Assignment
Which lines of the records below contain the string "time"? Report each of them.

Dataset records
+ + + + + + +

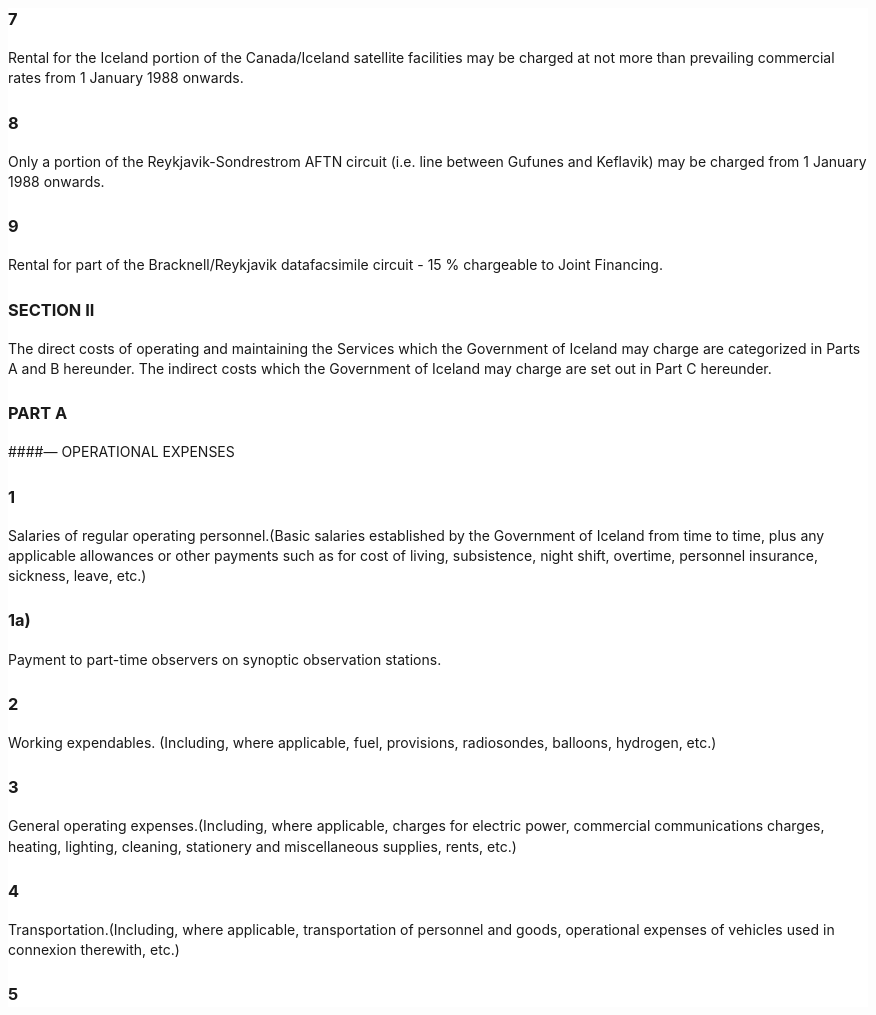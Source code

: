 ### 7  

Rental for the Iceland portion of the Canada/Iceland satellite facilities may be charged at not more than prevailing commercial rates from 1 January 1988 onwards. 

### 8  

Only a portion of the Reykjavik-Sondrestrom AFTN circuit (i.e. line between Gufunes and Keflavik) may be charged from 1 January 1988 onwards. 

### 9  

Rental for part of the Bracknell/Reykjavik datafacsimile circuit - 15 % chargeable to Joint Financing. 

### SECTION  II  

The direct costs of operating and maintaining the Services which the Government of Iceland may charge are categorized in Parts A and B hereunder. The indirect costs which the Government of Iceland may charge are set out in Part C hereunder.   
### PART   A  

####— OPERATIONAL EXPENSES

### 1  

Salaries of regular operating personnel.(Basic salaries established by the Government of Iceland from time to time, plus any applicable allowances or other payments such as for cost of living, subsistence, night shift, overtime, personnel insurance, sickness, leave, etc.) 

### 1a)  

Payment to part-time observers on synoptic observation stations. 

### 2  

Working expendables.  (Including, where applicable, fuel, provisions, radiosondes, balloons, hydrogen, etc.) 

### 3  

General operating expenses.(Including, where applicable, charges for electric power, commercial communications charges, heating, lighting, cleaning, stationery and miscellaneous supplies, rents, etc.)

### 4  

Transportation.(Including, where applicable, transportation of personnel and goods, operational expenses of vehicles used in connexion therewith, etc.)

### 5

+ + + + + + +

Your response
Salaries of regular operating personnel.(Basic salaries established by the Government of Iceland from time to time, plus any applicable allowances or other payments such as for cost of living, subsistence, night shift, overtime, personnel insurance, sickness, leave, etc.) 
Payment to part-time observers on synoptic observation stations. 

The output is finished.